* _TO DO_:
For the entries below, the expected answer is the line with "the length until we reach a multiple", the line with "It distributes over", and every line between them, exactly as written, and nothing more.

* _DATA FOR PROCESSING_:

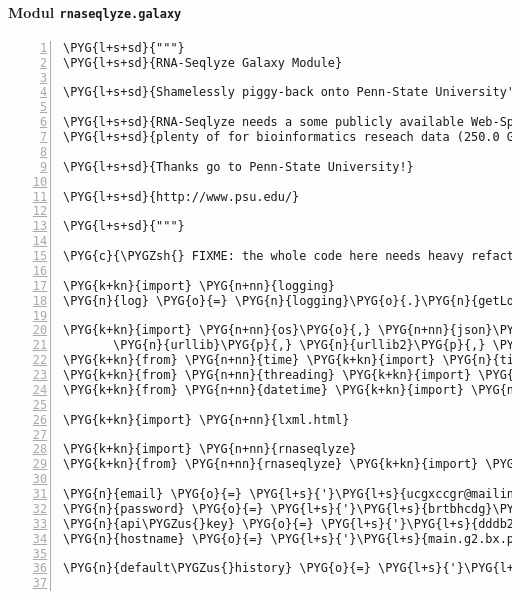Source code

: \paragraph{Modul \texttt{rnaseqlyze.galaxy}}
\label{rnaseqlyze-pdf:modul-rnaseqlyze-galaxy}
\begin{Verbatim}[commandchars=\\\{\},numbers=left,firstnumber=1,stepnumber=5]
\PYG{l+s+sd}{"""}
\PYG{l+s+sd}{RNA-Seqlyze Galaxy Module}

\PYG{l+s+sd}{Shamelessly piggy-back onto Penn-State University's "Galaxy" Project.}

\PYG{l+s+sd}{RNA-Seqlyze needs a some publicly available Web-Space, which PSU provides}
\PYG{l+s+sd}{plenty of for bioinformatics reseach data (250.0 Gb per user as of 4 Jul 2012).}

\PYG{l+s+sd}{Thanks go to Penn-State University!}

\PYG{l+s+sd}{http://www.psu.edu/}

\PYG{l+s+sd}{"""}

\PYG{c}{\PYGZsh{} FIXME: the whole code here needs heavy refactoring}

\PYG{k+kn}{import} \PYG{n+nn}{logging}
\PYG{n}{log} \PYG{o}{=} \PYG{n}{logging}\PYG{o}{.}\PYG{n}{getLogger}\PYG{p}{(}\PYG{n}{\PYGZus{}\PYGZus{}name\PYGZus{}\PYGZus{}}\PYG{p}{)}

\PYG{k+kn}{import} \PYG{n+nn}{os}\PYG{o}{,} \PYG{n+nn}{json}\PYG{o}{,} \PYG{n+nn}{time}\PYG{o}{,} \PYG{n+nn}{ftplib}\PYG{o}{,} \PYGZbs{}
       \PYG{n}{urllib}\PYG{p}{,} \PYG{n}{urllib2}\PYG{p}{,} \PYG{n}{cookielib}
\PYG{k+kn}{from} \PYG{n+nn}{time} \PYG{k+kn}{import} \PYG{n}{time}
\PYG{k+kn}{from} \PYG{n+nn}{threading} \PYG{k+kn}{import} \PYG{n}{local}
\PYG{k+kn}{from} \PYG{n+nn}{datetime} \PYG{k+kn}{import} \PYG{n}{datetime}\PYG{p}{,} \PYG{n}{timedelta}

\PYG{k+kn}{import} \PYG{n+nn}{lxml.html}

\PYG{k+kn}{import} \PYG{n+nn}{rnaseqlyze}
\PYG{k+kn}{from} \PYG{n+nn}{rnaseqlyze} \PYG{k+kn}{import} \PYG{n}{multipart}

\PYG{n}{email} \PYG{o}{=} \PYG{l+s}{'}\PYG{l+s}{ucgxccgr@mailinator.com}\PYG{l+s}{'}
\PYG{n}{password} \PYG{o}{=} \PYG{l+s}{'}\PYG{l+s}{brtbhcdg}\PYG{l+s}{'}
\PYG{n}{api\PYGZus{}key} \PYG{o}{=} \PYG{l+s}{'}\PYG{l+s}{dddb2c53c96c0c4d263e6c74b507d203}\PYG{l+s}{'}
\PYG{n}{hostname} \PYG{o}{=} \PYG{l+s}{'}\PYG{l+s}{main.g2.bx.psu.edu}\PYG{l+s}{'}

\PYG{n}{default\PYGZus{}history} \PYG{o}{=} \PYG{l+s}{'}\PYG{l+s}{16f9a8e916e0e908}\PYG{l+s}{'}


\end{Verbatim}

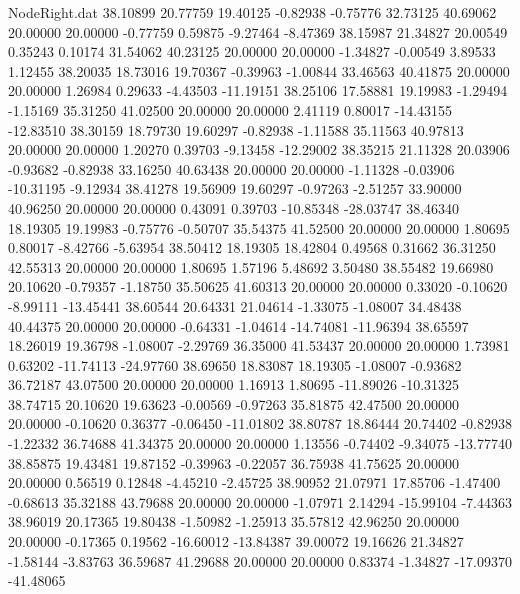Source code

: \begin{filecontents}{NodeRight.dat}
  38.10899   20.77759   19.40125    -0.82938   -0.75776   32.73125   40.69062   20.00000   20.00000   -0.77759    0.59875   -9.27464   -8.47369
  38.15987   21.34827   20.00549     0.35243    0.10174   31.54062   40.23125   20.00000   20.00000   -1.34827   -0.00549    3.89533    1.12455
  38.20035   18.73016   19.70367    -0.39963   -1.00844   33.46563   40.41875   20.00000   20.00000    1.26984    0.29633   -4.43503  -11.19151
  38.25106   17.58881   19.19983    -1.29494   -1.15169   35.31250   41.02500   20.00000   20.00000    2.41119    0.80017  -14.43155  -12.83510
  38.30159   18.79730   19.60297    -0.82938   -1.11588   35.11563   40.97813   20.00000   20.00000    1.20270    0.39703   -9.13458  -12.29002
  38.35215   21.11328   20.03906    -0.93682   -0.82938   33.16250   40.63438   20.00000   20.00000   -1.11328   -0.03906  -10.31195   -9.12934
  38.41278   19.56909   19.60297    -0.97263   -2.51257   33.90000   40.96250   20.00000   20.00000    0.43091    0.39703  -10.85348  -28.03747
  38.46340   18.19305   19.19983    -0.75776   -0.50707   35.54375   41.52500   20.00000   20.00000    1.80695    0.80017   -8.42766   -5.63954
  38.50412   18.19305   18.42804     0.49568    0.31662   36.31250   42.55313   20.00000   20.00000    1.80695    1.57196    5.48692    3.50480
  38.55482   19.66980   20.10620    -0.79357   -1.18750   35.50625   41.60313   20.00000   20.00000    0.33020   -0.10620   -8.99111  -13.45441
  38.60544   20.64331   21.04614    -1.33075   -1.08007   34.48438   40.44375   20.00000   20.00000   -0.64331   -1.04614  -14.74081  -11.96394
  38.65597   18.26019   19.36798    -1.08007   -2.29769   36.35000   41.53437   20.00000   20.00000    1.73981    0.63202  -11.74113  -24.97760
  38.69650   18.83087   18.19305    -1.08007   -0.93682   36.72187   43.07500   20.00000   20.00000    1.16913    1.80695  -11.89026  -10.31325
  38.74715   20.10620   19.63623    -0.00569   -0.97263   35.81875   42.47500   20.00000   20.00000   -0.10620    0.36377   -0.06450  -11.01802
  38.80787   18.86444   20.74402    -0.82938   -1.22332   36.74688   41.34375   20.00000   20.00000    1.13556   -0.74402   -9.34075  -13.77740
  38.85875   19.43481   19.87152    -0.39963   -0.22057   36.75938   41.75625   20.00000   20.00000    0.56519    0.12848   -4.45210   -2.45725
  38.90952   21.07971   17.85706    -1.47400   -0.68613   35.32188   43.79688   20.00000   20.00000   -1.07971    2.14294  -15.99104   -7.44363
  38.96019   20.17365   19.80438    -1.50982   -1.25913   35.57812   42.96250   20.00000   20.00000   -0.17365    0.19562  -16.60012  -13.84387
  39.00072   19.16626   21.34827    -1.58144   -3.83763   36.59687   41.29688   20.00000   20.00000    0.83374   -1.34827  -17.09370  -41.48065

\end{filecontents}
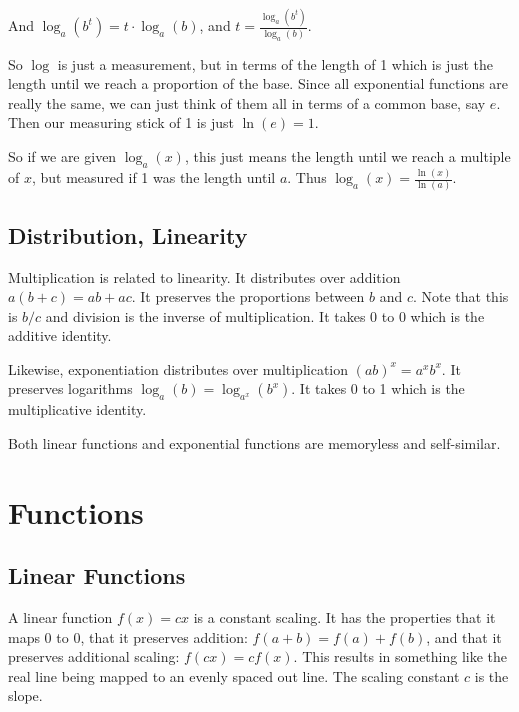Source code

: \documentclass[../main.tex]{subfiles}
\begin{document}
And \( \log_a(b^t) = t \cdot \log_a(b) \), and \( t = \frac{\log_a(b^t)}{\log_a(b)} \).




So \( \log \) is just a measurement, but in terms of the length of 1
which is just the length until we reach a proportion of the base.
Since all exponential functions are really the same,
we can just think of them all in terms of a common base, say \( e \).
Then our measuring stick of 1 is just \( \ln(e) = 1\).

So if we are given \( \log_a(x) \), this just means
the length until we reach a multiple of \( x \),
but measured if 1 was the length until \( a \).
Thus \( \log_a(x) = \frac{\ln(x)}{\ln(a)} \).


\subsection{Distribution, Linearity}

Multiplication is related to linearity.
It distributes over addition \( a(b + c) = ab + ac \).
It preserves the proportions between \( b \) and \( c \).
Note that this is \( b/c \) and division is the inverse of multiplication.
It takes 0 to 0 which is the additive identity.

Likewise, exponentiation distributes over multiplication
\( (ab)^x = a^x b^x \).
It preserves logarithms \( \log_a(b) = \log_{a^x}(b^x) \).
It takes 0 to 1 which is the multiplicative identity.

Both linear functions and exponential functions are memoryless and self-similar.


\newpage
\section{Functions}

\subsection{Linear Functions}

A linear function \( f(x) = cx \) is a constant scaling.
It has the properties that it maps 0 to 0,
that it preserves addition: \( f(a+b) = f(a) + f(b) \),
and that it preserves additional scaling: \( f(cx) = cf(x) \).
This results in something like the real line being mapped to an evenly spaced out line.
The scaling constant \( c \) is the slope.


\end{document}
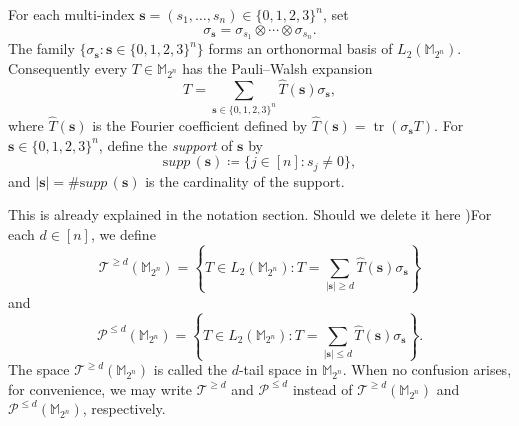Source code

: \documentclass{amsbook}
\theoremstyle{definition}
\theoremstyle{remark}
\numberwithin{section}{chapter}
\numberwithin{equation}{chapter}
\newcommand{\M}{\mathbb{M}}
\newcommand{\1}{\mathbf{1}}
\newcommand{\s}{\mathbf{s}}
\newcommand{\supp}{{\mathrm supp}\,}
\begin{document}
For each multi-index $\s=(s_1,\ldots,s_n)\in\{0,1,2,3\}^n$, set
\[
 \sigma_{\s}=\sigma_{s_1}\otimes\cdots\otimes\sigma_{s_n}.
\]
The family $\{\sigma_{\s}:\s\in\{0,1,2,3\}^n\}$ forms an orthonormal basis of $L_2(\M_{2^n})$.  Consequently every $T\in\M_{2^n}$ has the Pauli--Walsh expansion
\[
 T=\sum_{\s\in\{0,1,2,3\}^n}\widehat T(\s)\sigma_{\s},
\]
where $ \widehat{T}(\mathbf{s})$ is the Fourier coefficient defined by $\widehat{T}(\mathbf{s}) = \operatorname{tr}(\sigma_{\mathbf{s}} T)$. For $\s\in\{0,1,2,3\}^n$, define the \emph{support} of $\s$ by
\[
 \supp(\s)\coloneqq \{j\in[n]:s_j\neq0\},
\]
and $|\s|=\#\supp(\s)$ is the cardinality of the support.

This is already explained in the notation section. Should we delete it here )For each $d\in [n]$, we define 
\[
\mathcal{T}^{\geq d}(\mathbb{M}_{2^n})=\left\{T\in L_{2}(\mathbb{M}_{2^n}):T=\sum_{|\s|\geq d}\widehat{T}(\s)\sigma_{\s}\right\}
\]
and 
\[
\mathcal{P}^{\leq d}(\mathbb{M}_{2^n})=\left\{T\in L_{2}(\mathbb{M}_{2^n}):T=\sum_{|\s|\leq d}\widehat{T}(\s)\sigma_{\s}\right\}.
\]
The space $\mathcal{T}^{\geq d}(\mathbb{M}_{2^n})$ is called the $d$-tail space in $\mathbb{M}_{2^n}$. When no confusion arises, for convenience, we may write $\mathcal{T}^{\geq d}$ and $\mathcal{P}^{\leq d}$ instead of $\mathcal{T}^{\geq d}(\mathbb{M}_{2^n})$ and $\mathcal{P}^{\leq d}(\mathbb{M}_{2^n})$, respectively.
\end{document}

* _TASK RESPONSE_:
the length until we reach a multiple of \( x \),
but measured if 1 was the length until \( a \).
Thus \( \log_a(x) = \frac{\ln(x)}{\ln(a)} \).


\subsection{Distribution, Linearity}

Multiplication is related to linearity.
It distributes over addition \( a(b + c) = ab + ac \).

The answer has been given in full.